Doesn't that sound like an incredibly stupid way to design a network? Maybe so, but think about it for a moment. Imagine how much more complex the routing hardware would have to be to ensure that every IP packet arrived intact at its proper destination. Right now, the routers don't care; they take the data and keep relaying it on until it either gets to its destination, or they discard the packet as junk. Simple hardware is cheaper to build, and faster as well.
So, what is the point of unreliable communications? With digital data, even one byte missing out of a file can make the entire thing useless, so unreliable communications seems like the opposite of what you'd really want!
Instead of letting hardware control integrity and validation, the IP model puts software in charge. Before going into this topic, I want to explain the layered hierarchy of Internet communications.

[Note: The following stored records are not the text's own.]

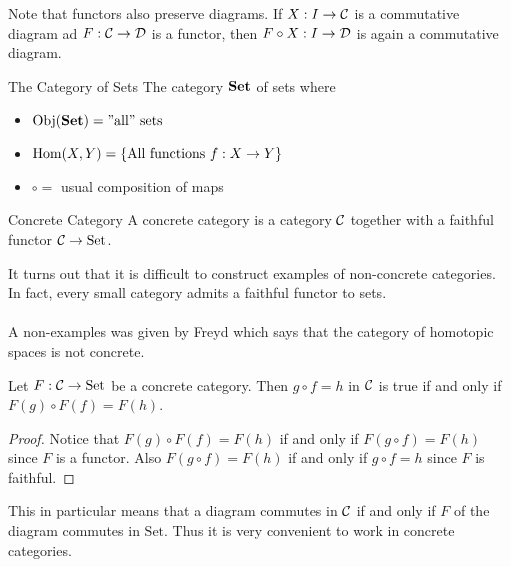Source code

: \documentclass[a4paper]{article}
\begin{document}
Note that functors also preserve diagrams. If $X:I\to\mathcal{C}$ is a commutative diagram ad $F:\mathcal{C}\to\mathcal{D}$ is a functor, then $F\circ X:I\to\mathcal{D}$ is again a commutative diagram. 

\begin{defn}{The Category of Sets}{} The category $\bold{Set}$ of sets where 
\begin{itemize}
\item $\operatorname{Obj}(\bold{Set})=\text{''all'' sets}$
\item $\operatorname{Hom}(X,Y)=\{\text{All functions }f:X\to Y\}$
\item $\circ=$ usual composition of maps
\end{itemize}
\end{defn}

\begin{defn}{Concrete Category}{} A concrete category is a category $\mathcal{C}$ together with a faithful functor $\mathcal{C}\to\text{Set}$. 
\end{defn}

It turns out that it is difficult to construct examples of non-concrete categories. In fact, every small category admits a faithful functor to sets. \\~\\
A non-examples was given by Freyd which says that the category of homotopic spaces is not concrete. 

\begin{prp}{}{} Let $F:\mathcal{C}\to\text{Set}$ be a concrete category. Then $g\circ f=h$ in $\mathcal{C}$ is true if and only if $F(g)\circ F(f)=F(h)$. \tcbline
\begin{proof}
Notice that $F(g)\circ F(f)=F(h)$ if and only if $F(g\circ f)=F(h)$ since $F$ is a functor. Also $F(g\circ f)=F(h)$ if and only if $g\circ f=h$ since $F$ is faithful. 
\end{proof}
\end{prp}

This in particular means that a diagram commutes in $\mathcal{C}$ if and only if $F$ of the diagram commutes in $\text{Set}$. Thus it is very convenient to work in concrete categories. 
\end{document}

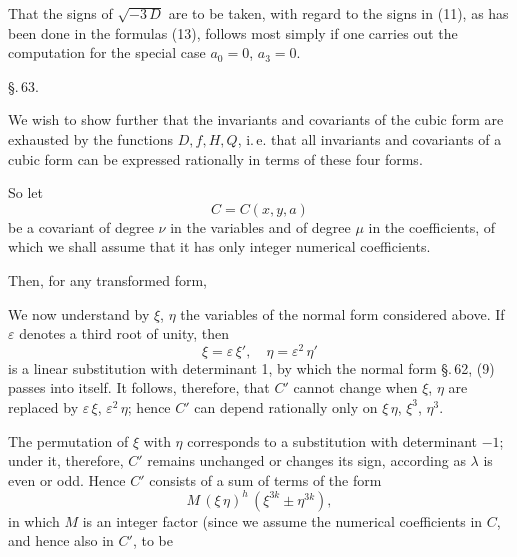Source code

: That the signs of $\sqrt{-3\,D}$ are to be taken, with regard to the signs in (11), as has been done in the formulas (13), follows most simply if one carries out the computation for the special case $a_0 = 0$, $a_3 = 0$.

\begin{center}
\S.\,63.
\end{center}

\begin{center}
\end{center}

We wish to show further that the invariants and covariants of the cubic form are exhausted by the functions $D, f, H, Q$, i.\,e. that all invariants and covariants of a cubic form can be expressed rationally in terms of these four forms.

So let
\[
C = C(x,y,a)
\]
be a covariant of degree $\nu$ in the variables and of degree $\mu$ in the coefficients, of which we shall assume that it has only integer numerical coefficients.

Then, for any transformed form,

We now understand by $\xi$, $\eta$ the variables of the normal form considered above. If $\varepsilon$ denotes a third root of unity, then
\[
\xi = \varepsilon\,\xi',\quad \eta = \varepsilon^2\,\eta'
\]
is a linear substitution with determinant 1, by which the normal form \S.\,62, (9) passes into itself. It follows, therefore, that $C'$ cannot change when $\xi$, $\eta$ are replaced by $\varepsilon\,\xi$, $\varepsilon^2\,\eta$; hence $C'$ can depend rationally only on $\xi\,\eta$, $\xi^3$, $\eta^3$.

The permutation of $\xi$ with $\eta$ corresponds to a substitution with determinant $-1$; under it, therefore, $C'$ remains unchanged or changes its sign, according as $\lambda$ is even or odd. Hence $C'$ consists of a sum of terms of the form
\[
M\,(\xi\,\eta)^h\,(\xi^{3k} \pm \eta^{3k}),
\]
in which $M$ is an integer factor (since we assume the numerical coefficients in $C$, and hence also in $C'$, to be
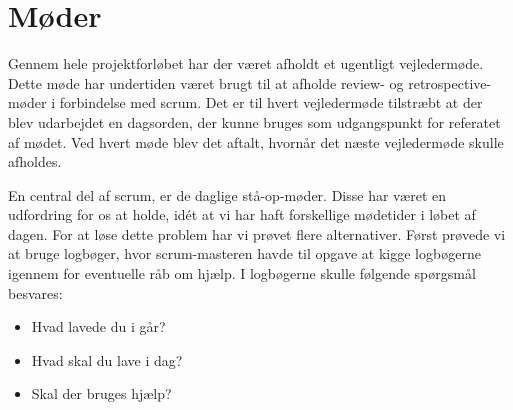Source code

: \section{Møder}
Gennem hele projektforløbet har der været afholdt et ugentligt vejledermøde. Dette møde har undertiden været brugt til at afholde review- og retrospective-møder i forbindelse med scrum. Det er til hvert vejledermøde tilstræbt at der blev udarbejdet en dagsorden, der kunne bruges som udgangspunkt for referatet af mødet. Ved hvert møde blev det aftalt, hvornår det næste vejledermøde skulle afholdes. 


En central del af scrum, er de daglige stå-op-møder. Disse har været en udfordring for os at holde, idét at vi har haft forskellige mødetider i løbet af dagen. For at løse dette problem har vi prøvet flere alternativer. Først prøvede vi at bruge logbøger, hvor scrum-masteren havde til opgave at kigge logbøgerne igennem for eventuelle råb om hjælp. I logbøgerne skulle følgende spørgsmål besvares:

\begin{itemize}
	\item Hvad lavede du i går?
	\item Hvad skal du lave i dag?
	\item Skal der bruges hjælp?
\end{itemize} 


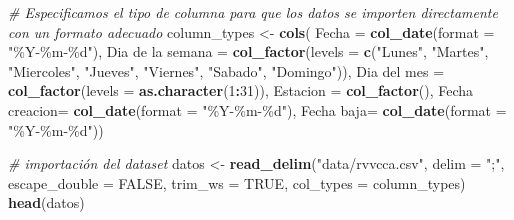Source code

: \documentclass[notspecified,article,submit,moreauthors,pdftex]{Definitions/mdpi}
\newenvironment{Shaded}{\begin{snugshade}}{\end{snugshade}}
\newcommand{\AttributeTok}[1]{\textcolor[rgb]{0.13,0.29,0.53}{#1}}
\newcommand{\CommentTok}[1]{\textcolor[rgb]{0.56,0.35,0.01}{\textit{#1}}}
\newcommand{\ConstantTok}[1]{\textcolor[rgb]{0.56,0.35,0.01}{#1}}
\newcommand{\DecValTok}[1]{\textcolor[rgb]{0.00,0.00,0.81}{#1}}
\newcommand{\FunctionTok}[1]{\textcolor[rgb]{0.13,0.29,0.53}{\textbf{#1}}}
\newcommand{\NormalTok}[1]{#1}
\newcommand{\OtherTok}[1]{\textcolor[rgb]{0.56,0.35,0.01}{#1}}
\newcommand{\SpecialCharTok}[1]{\textcolor[rgb]{0.81,0.36,0.00}{\textbf{#1}}}
\newcommand{\StringTok}[1]{\textcolor[rgb]{0.31,0.60,0.02}{#1}}
\begin{document}
\begin{Shaded}
\begin{Highlighting}[]
\CommentTok{\# Especificamos el tipo de columna para que los datos se importen directamente con un formato adecuado}
\NormalTok{column\_types }\OtherTok{\textless{}{-}} \FunctionTok{cols}\NormalTok{(}
  \AttributeTok{Fecha =} \FunctionTok{col\_date}\NormalTok{(}\AttributeTok{format =} \StringTok{"\%Y{-}\%m{-}\%d"}\NormalTok{),}
  \StringTok{\textasciigrave{}}\AttributeTok{Dia de la semana}\StringTok{\textasciigrave{}} \OtherTok{=} \FunctionTok{col\_factor}\NormalTok{(}\AttributeTok{levels =} \FunctionTok{c}\NormalTok{(}\StringTok{"Lunes"}\NormalTok{, }\StringTok{"Martes"}\NormalTok{,  }\StringTok{"Miercoles"}\NormalTok{, }\StringTok{"Jueves"}\NormalTok{, }\StringTok{"Viernes"}\NormalTok{, }\StringTok{"Sabado"}\NormalTok{, }\StringTok{"Domingo"}\NormalTok{)),}
  \StringTok{\textasciigrave{}}\AttributeTok{Dia del mes}\StringTok{\textasciigrave{}} \OtherTok{=} \FunctionTok{col\_factor}\NormalTok{(}\AttributeTok{levels =} \FunctionTok{as.character}\NormalTok{(}\DecValTok{1}\SpecialCharTok{:}\DecValTok{31}\NormalTok{)),}
  \AttributeTok{Estacion =} \FunctionTok{col\_factor}\NormalTok{(),}
  \StringTok{\textasciigrave{}}\AttributeTok{Fecha creacion}\StringTok{\textasciigrave{}}\OtherTok{=} \FunctionTok{col\_date}\NormalTok{(}\AttributeTok{format =} \StringTok{"\%Y{-}\%m{-}\%d"}\NormalTok{),}
  \StringTok{\textasciigrave{}}\AttributeTok{Fecha baja}\StringTok{\textasciigrave{}}\OtherTok{=} \FunctionTok{col\_date}\NormalTok{(}\AttributeTok{format =} \StringTok{"\%Y{-}\%m{-}\%d"}\NormalTok{))}

\CommentTok{\# importación del dataset}
\NormalTok{datos }\OtherTok{\textless{}{-}} \FunctionTok{read\_delim}\NormalTok{(}\StringTok{"data/rvvcca.csv"}\NormalTok{, }\AttributeTok{delim =} \StringTok{";"}\NormalTok{, }\AttributeTok{escape\_double =} \ConstantTok{FALSE}\NormalTok{, }\AttributeTok{trim\_ws =} \ConstantTok{TRUE}\NormalTok{, }\AttributeTok{col\_types =}\NormalTok{ column\_types)}
\FunctionTok{head}\NormalTok{(datos)}
\end{Highlighting}
\end{Shaded}
\end{document}
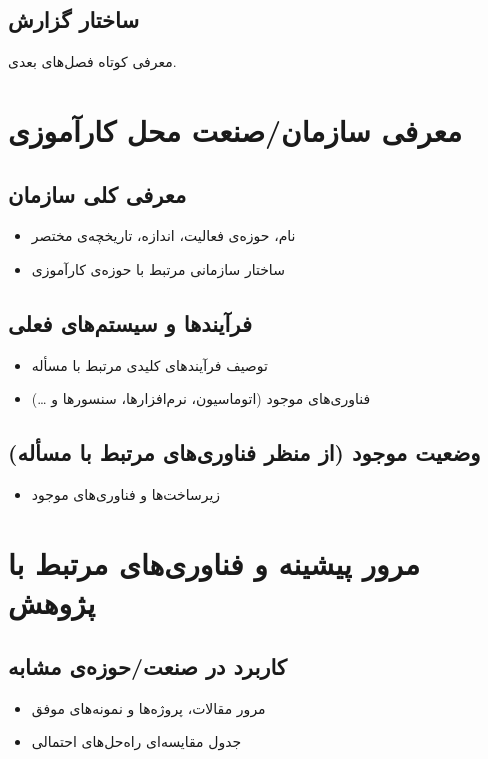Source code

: \documentclass{chamranintern}
\begin{document}
\section{ساختار گزارش}
معرفی کوتاه فصل‌های بعدی.

\chapter{معرفی سازمان/صنعت محل کارآموزی}
\section{معرفی کلی سازمان}
\begin{itemize}
  \item نام، حوزه‌ی فعالیت، اندازه، تاریخچه‌ی مختصر
  \item ساختار سازمانی مرتبط با حوزه‌ی کارآموزی
\end{itemize}

\section{فرآیندها و سیستم‌های فعلی}
\begin{itemize}
  \item توصیف فرآیندهای کلیدی مرتبط با مسأله
  \item فناوری‌های موجود (اتوماسیون، نرم‌افزارها، سنسورها و \ldots)
\end{itemize}

\section{وضعیت موجود (از منظر فناوری‌های مرتبط با مسأله)}
\begin{itemize}
  \item زیرساخت‌ها و فناوری‌های موجود
\end{itemize}

\chapter{مرور پیشینه و فناوری‌های مرتبط با پژوهش}
\section{کاربرد در صنعت/حوزه‌ی مشابه}
\begin{itemize}
  \item مرور مقالات، پروژه‌ها و نمونه‌های موفق \cite{atzori2010iot,gubbi2013iot}
  \item جدول مقایسه‌ای راه‌حل‌های احتمالی
\end{itemize}
\end{document}

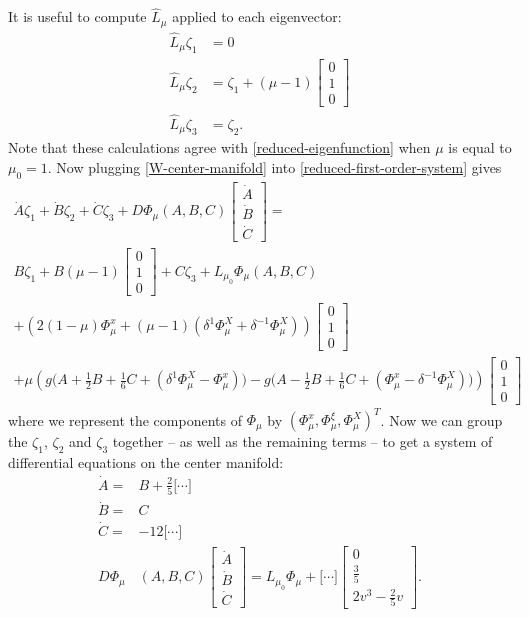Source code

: It is useful to compute \(\widehat L_\mu\) applied to each eigenvector:
\begin{align}
	\widehat L_\mu \zeta_1 &= 0 \\
	\widehat L_\mu \zeta_2 &= \zeta _1  + (\mu-1)\begin{bmatrix}0 \\ 1 \\ 0 \end{bmatrix} \\
	\widehat L_\mu \zeta_3 &= \zeta_2.
\end{align}
Note that these calculations agree with \cref{reduced-eigenfunction} when \(\mu\) is equal to \(\mu_0 = 1\). Now plugging \cref{W-center-manifold} into \cref{reduced-first-order-system} gives
\begin{multline}
	\dot A \zeta_1 + \dot B \zeta_2 + \dot C \zeta_3 + D\Phi_\mu(A,B,C) \begin{bmatrix} \dot A \\ \dot B \\ \dot C \end{bmatrix} = \\
	B \zeta_1 + B(\mu-1) \begin{bmatrix}0 \\ 1 \\ 0 \end{bmatrix} + C \zeta_3 + L_{\mu_0} \Phi_\mu(A,B,C) \\
	+ \left(2(1-\mu) \Phi_\mu^x + (\mu-1)(\delta^1 \Phi_\mu^X + \delta^{-1} \Phi_\mu^X)\right) \begin{bmatrix}0 \\ 1 \\ 0 \end{bmatrix} \\
	+ \mu\left( g\big(A + \frac 1 2 B + \frac 1 6 C + (\delta^1 \Phi_\mu^X -\Phi_\mu^x)\big) - g\big(A - \frac 1 2 B + \frac 1 6 C + (\Phi_\mu^x - \delta^{-1} \Phi_\mu^X)\big) \right) \begin{bmatrix}0 \\ 1 \\ 0 \end{bmatrix}
\end{multline}
where we represent the components of \(\Phi_\mu\) by \((\Phi_\mu^x, \Phi_\mu^\xi, \Phi_\mu^X)^T\). Now we can group the \(\zeta_1\), \(\zeta_2\) and \(\zeta_3\) together -- as well as the remaining terms -- to get a system of differential equations on the center manifold:
\begin{align}
	\dot A =& B + \frac 2 5 \Big[ \cdots \Big] \label{dotA}\\
	\dot B =& C \label{dotB}\\
	\dot C =& -12 \Big[\cdots \Big] \label{dotC} \\
	D\Phi_\mu&(A,B,C) \begin{bmatrix} \dot A \\ \dot B \\ \dot C \end{bmatrix} = L_{\mu_0} \Phi_\mu + \Big[ \cdots \Big] \begin{bmatrix} 0 \\ \frac 35 \\ 2v^3 - \frac 2 5 v \end{bmatrix} \label{perp}.
\end{align}

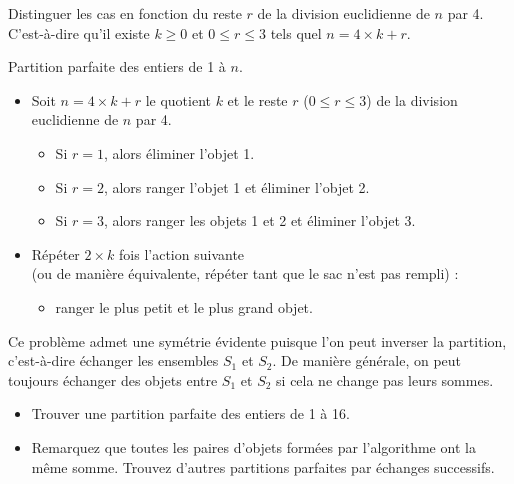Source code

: \documentclass[11pt]{article}
\begin{document}
  \begin{indice}
    Distinguer les cas en fonction du reste $r$ de la division euclidienne de $n$ par 4. C'est-à-dire qu'il existe $k \geq 0$ et $0 \leq r \leq 3$ tels quel $n = 4 \times k + r$.
  \end{indice}


  \begin{algorithme}{Partition parfaite des entiers de 1 à $n$.}
    \begin{itemize}
    \item Soit $n = 4 \times k + r$ le quotient $k$ et le reste $r$ ($0 \leq r \leq 3$) de la division euclidienne de $n$ par 4.
      \begin{itemize}
      \item Si $r=1$, alors éliminer l'objet 1.
      \item Si $r=2$, alors ranger l'objet 1 et éliminer l'objet 2.
      \item Si $r=3$, alors ranger les objets 1 et 2 et éliminer l'objet 3.
      \end{itemize}
  \item Répéter $2 \times k$ fois l'action suivante \\ (ou de manière équivalente, répéter tant que le sac n'est pas rempli) :
    \begin{itemize}
    \item ranger le plus petit et le plus grand objet.
    \end{itemize}
  \end{itemize}
  \end{algorithme}

\begin{remarque}{}
    Ce problème admet une symétrie évidente puisque l'on peut inverser la partition, c'est-à-dire échanger les ensembles $S_1$ et $S_2$.
    De manière générale, on peut toujours échanger des objets entre $S_1$ et $S_2$ si cela ne change pas leurs sommes.
  \end{remarque}


\begin{exercice}{}
  \begin{itemize}
  \item Trouver une partition parfaite des entiers de 1 à 16.
  \item Remarquez que toutes les paires d'objets formées par l'algorithme ont la même somme.
    Trouvez d'autres partitions parfaites par échanges successifs.
  \end{itemize}

\end{exercice}
\end{document}
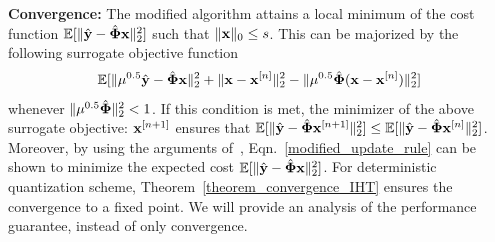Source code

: \documentclass[aoas,preprint]{imsart}
\numberwithin{equation}{section}
\theoremstyle{plain}
\begin{document}


\vspace{0.5em}

{\bf Convergence:} The modified algorithm attains a local minimum of the cost function $\mathbb{E} [ \| \hat{\bf y} - \hat{\bf \Phi}{\bf x}\|_2^2]$ such that $\|{\bf x}\|_0 \leq s$. This can be majorized by the following surrogate objective function 
\begin{equation*}
    \begin{split}
        \mathbb{E} [\|\mu^{0.5}\hat{\bf y} -   \hat{\bf \Phi}{\bf x}\|_2^2+ \|{\bf x} 
    - {\bf x}^{[n]} \|_2^2
    - \|\mu^{0.5}\hat{\bf \Phi}({\bf x}- {\bf x}^{[n]}) \|_2^2] 
    \end{split}
\end{equation*}
whenever $\| \mu^{0.5}\hat{\bf \Phi}\|_2^2 <1$. If this condition is met, the minimizer of the above surrogate objective: ${\bf x}^{[n+1]}$ ensures that $\mathbb{E} [\| \hat{\bf y} - \hat{\bf \Phi}{\bf x}^{[n+1]}\|_2^2] \leq \mathbb{E}[ \| \hat{\bf y} - \hat{\bf \Phi}{\bf x}^{[n]}\|_2^2]$. Moreover, by using the arguments of~\cite{blumensath2008iht}, Eqn.~\ref{modified_update_rule} can be shown to minimize the expected cost $\mathbb{E} [ \| \hat{\bf y} - \hat{\bf \Phi}{\bf x}\|_2^2]$. For deterministic quantization scheme, Theorem~\ref{theorem_convergence_IHT} ensures the convergence to a fixed point. {We
will provide an analysis of the performance guarantee,
instead of only convergence.}
\vspace{0.5em}
\end{document}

Internet protocols are actually designed into four distinct layers :
Each time you send a packet of data over the Internet, it is encapsulated by a new header at each layer. For example, if you are sending Hyper Text Transfer Protocol ( HTTP ) data, which is basically web-page data, the data you send is first enclosed into an HTTP header at the Application layer. Then, the HTTP application sends the packet to the operating system, which adds a Transport layer packet header as well as an IP packet header for the Internet layer. (HTTP uses TCP as the Transport Layer Protocol. And I will get to TCP in a bit.) Finally, depending on what device you use for Internet access, a Network layer packet header is added to the packet, and finally it is sent on its way. Figure 1.10 is a pictorial representation of the layered hierarchy of Internet packets. This particular example demonstrates browsing the WWW with an Ethernet connection.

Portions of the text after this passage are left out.